[Start of Attachment]
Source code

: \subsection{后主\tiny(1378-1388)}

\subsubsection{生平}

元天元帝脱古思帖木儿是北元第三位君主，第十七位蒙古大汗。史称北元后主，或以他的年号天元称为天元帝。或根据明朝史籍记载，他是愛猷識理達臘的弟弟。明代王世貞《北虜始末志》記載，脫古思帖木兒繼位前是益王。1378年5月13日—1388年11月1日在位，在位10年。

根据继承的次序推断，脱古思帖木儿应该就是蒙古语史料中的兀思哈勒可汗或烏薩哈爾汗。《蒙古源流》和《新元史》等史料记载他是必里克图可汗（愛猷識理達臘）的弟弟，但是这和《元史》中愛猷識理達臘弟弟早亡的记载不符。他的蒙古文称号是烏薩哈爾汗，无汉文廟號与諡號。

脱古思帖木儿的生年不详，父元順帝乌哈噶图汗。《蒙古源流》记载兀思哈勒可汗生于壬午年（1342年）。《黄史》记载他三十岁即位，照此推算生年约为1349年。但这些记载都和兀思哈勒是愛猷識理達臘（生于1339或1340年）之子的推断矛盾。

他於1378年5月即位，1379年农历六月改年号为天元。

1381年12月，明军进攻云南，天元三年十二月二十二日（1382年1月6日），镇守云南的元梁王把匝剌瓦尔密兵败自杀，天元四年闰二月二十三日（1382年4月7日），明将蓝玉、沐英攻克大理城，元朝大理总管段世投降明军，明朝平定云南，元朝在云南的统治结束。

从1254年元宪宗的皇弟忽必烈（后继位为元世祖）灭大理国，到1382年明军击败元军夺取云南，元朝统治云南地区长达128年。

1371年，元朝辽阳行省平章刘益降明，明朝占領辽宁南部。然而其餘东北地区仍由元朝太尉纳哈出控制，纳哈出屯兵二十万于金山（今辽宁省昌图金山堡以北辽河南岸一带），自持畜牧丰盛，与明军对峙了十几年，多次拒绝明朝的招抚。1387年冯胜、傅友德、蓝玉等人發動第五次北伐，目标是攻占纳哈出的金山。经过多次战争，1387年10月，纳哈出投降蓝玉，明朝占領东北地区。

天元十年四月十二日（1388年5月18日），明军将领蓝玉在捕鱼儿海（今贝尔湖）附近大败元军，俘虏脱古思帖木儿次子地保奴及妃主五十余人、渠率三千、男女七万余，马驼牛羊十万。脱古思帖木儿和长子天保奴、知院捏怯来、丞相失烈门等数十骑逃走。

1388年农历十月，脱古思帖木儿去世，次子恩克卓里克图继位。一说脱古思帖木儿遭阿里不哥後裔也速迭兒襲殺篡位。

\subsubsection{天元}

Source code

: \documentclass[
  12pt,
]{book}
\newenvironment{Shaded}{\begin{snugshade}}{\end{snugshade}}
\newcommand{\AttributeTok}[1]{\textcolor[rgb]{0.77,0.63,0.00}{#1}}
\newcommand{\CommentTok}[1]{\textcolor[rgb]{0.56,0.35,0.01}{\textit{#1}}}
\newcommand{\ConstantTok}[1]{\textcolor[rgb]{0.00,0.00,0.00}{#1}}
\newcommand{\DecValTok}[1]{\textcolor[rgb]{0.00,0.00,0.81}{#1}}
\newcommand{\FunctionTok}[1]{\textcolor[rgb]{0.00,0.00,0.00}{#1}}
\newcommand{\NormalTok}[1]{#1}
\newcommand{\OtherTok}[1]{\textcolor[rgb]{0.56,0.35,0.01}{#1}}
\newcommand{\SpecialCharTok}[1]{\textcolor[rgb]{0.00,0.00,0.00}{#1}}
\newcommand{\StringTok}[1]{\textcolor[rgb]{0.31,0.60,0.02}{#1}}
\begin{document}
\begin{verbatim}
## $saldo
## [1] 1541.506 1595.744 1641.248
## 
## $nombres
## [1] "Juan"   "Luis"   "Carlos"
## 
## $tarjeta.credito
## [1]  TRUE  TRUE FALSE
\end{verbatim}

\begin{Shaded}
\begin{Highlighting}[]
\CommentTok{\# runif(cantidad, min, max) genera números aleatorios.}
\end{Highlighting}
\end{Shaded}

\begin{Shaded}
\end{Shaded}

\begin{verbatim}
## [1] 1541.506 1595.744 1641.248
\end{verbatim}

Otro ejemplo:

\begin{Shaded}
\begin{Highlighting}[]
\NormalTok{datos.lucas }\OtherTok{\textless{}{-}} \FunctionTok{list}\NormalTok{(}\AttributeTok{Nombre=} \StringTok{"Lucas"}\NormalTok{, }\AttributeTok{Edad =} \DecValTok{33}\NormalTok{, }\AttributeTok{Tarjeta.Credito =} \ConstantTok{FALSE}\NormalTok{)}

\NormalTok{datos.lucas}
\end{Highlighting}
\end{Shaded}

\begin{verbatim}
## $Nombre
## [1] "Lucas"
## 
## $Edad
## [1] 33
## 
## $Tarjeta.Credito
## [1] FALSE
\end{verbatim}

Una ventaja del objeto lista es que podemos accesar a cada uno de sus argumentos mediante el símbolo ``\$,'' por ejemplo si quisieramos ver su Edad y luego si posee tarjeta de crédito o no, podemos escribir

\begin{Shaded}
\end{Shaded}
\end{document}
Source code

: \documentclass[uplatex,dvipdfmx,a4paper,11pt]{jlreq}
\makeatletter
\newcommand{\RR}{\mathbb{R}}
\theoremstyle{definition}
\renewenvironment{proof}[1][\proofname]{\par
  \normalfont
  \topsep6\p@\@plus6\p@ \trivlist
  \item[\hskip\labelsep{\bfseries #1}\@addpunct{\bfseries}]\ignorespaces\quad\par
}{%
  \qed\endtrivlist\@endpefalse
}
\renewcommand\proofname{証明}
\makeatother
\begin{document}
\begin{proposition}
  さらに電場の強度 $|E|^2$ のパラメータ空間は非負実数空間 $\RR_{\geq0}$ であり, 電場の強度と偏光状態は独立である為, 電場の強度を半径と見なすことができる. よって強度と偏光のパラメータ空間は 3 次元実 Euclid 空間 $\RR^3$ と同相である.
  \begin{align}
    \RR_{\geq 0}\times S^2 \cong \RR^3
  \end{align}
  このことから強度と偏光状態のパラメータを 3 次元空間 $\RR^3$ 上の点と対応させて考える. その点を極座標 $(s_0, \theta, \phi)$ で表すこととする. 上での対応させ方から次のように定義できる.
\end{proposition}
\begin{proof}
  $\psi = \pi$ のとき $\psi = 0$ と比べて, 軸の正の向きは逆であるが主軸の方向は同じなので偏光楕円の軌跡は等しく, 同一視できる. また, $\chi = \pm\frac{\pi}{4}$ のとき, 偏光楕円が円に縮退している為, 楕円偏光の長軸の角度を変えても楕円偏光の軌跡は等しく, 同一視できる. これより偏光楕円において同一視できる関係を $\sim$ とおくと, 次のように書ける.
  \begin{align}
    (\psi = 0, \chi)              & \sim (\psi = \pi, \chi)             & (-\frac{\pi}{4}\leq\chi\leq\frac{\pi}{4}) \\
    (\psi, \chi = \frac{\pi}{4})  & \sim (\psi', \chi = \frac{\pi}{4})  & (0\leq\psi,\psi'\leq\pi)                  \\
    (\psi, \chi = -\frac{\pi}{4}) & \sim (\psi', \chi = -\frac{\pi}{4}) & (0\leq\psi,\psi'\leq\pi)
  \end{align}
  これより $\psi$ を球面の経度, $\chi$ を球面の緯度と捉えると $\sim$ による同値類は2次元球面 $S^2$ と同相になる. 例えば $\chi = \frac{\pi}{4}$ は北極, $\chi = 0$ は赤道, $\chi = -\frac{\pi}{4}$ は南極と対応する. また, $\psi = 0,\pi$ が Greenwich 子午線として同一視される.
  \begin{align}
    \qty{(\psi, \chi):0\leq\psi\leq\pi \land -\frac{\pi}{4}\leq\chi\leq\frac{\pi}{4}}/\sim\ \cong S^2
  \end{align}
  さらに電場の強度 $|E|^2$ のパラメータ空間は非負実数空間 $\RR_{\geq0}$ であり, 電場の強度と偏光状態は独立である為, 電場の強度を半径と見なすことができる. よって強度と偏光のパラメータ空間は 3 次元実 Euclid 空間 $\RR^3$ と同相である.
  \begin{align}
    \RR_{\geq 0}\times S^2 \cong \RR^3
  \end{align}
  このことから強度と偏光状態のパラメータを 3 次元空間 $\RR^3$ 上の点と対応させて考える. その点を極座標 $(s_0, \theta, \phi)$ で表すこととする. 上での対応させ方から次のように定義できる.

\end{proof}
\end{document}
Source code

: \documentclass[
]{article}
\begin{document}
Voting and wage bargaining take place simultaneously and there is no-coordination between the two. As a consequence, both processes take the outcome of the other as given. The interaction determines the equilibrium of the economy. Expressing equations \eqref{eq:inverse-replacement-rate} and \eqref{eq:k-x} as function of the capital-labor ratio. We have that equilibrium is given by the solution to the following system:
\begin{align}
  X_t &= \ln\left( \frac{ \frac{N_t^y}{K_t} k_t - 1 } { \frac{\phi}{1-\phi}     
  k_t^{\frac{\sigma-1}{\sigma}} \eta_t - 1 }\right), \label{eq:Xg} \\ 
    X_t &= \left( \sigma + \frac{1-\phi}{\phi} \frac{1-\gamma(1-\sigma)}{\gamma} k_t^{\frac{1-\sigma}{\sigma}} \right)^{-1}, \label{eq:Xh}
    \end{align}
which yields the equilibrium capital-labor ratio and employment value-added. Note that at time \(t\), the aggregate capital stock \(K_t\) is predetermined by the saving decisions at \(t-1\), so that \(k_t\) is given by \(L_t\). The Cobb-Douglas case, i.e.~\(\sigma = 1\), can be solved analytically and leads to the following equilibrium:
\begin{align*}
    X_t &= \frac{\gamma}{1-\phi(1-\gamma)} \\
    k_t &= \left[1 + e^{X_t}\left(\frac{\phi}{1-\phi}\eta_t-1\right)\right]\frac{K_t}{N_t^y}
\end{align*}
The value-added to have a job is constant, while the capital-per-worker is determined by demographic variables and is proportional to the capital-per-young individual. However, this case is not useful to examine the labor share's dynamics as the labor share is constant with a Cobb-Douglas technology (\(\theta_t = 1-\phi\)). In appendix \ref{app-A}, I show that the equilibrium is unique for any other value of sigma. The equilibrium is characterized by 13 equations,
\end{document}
[End of Attachment]
- Exercise directions: Copy whichever lines in the listing above contain the word "OtherTok".

- Answer to this exercise:
\newcommand{\OtherTok}[1]{\textcolor[rgb]{0.56,0.35,0.01}{#1}}
\NormalTok{datos.lucas }\OtherTok{\textless{}{-}} \FunctionTok{list}\NormalTok{(}\AttributeTok{Nombre=} \StringTok{"Lucas"}\NormalTok{, }\AttributeTok{Edad =} \DecValTok{33}\NormalTok{, }\AttributeTok{Tarjeta.Credito =} \ConstantTok{FALSE}\NormalTok{)}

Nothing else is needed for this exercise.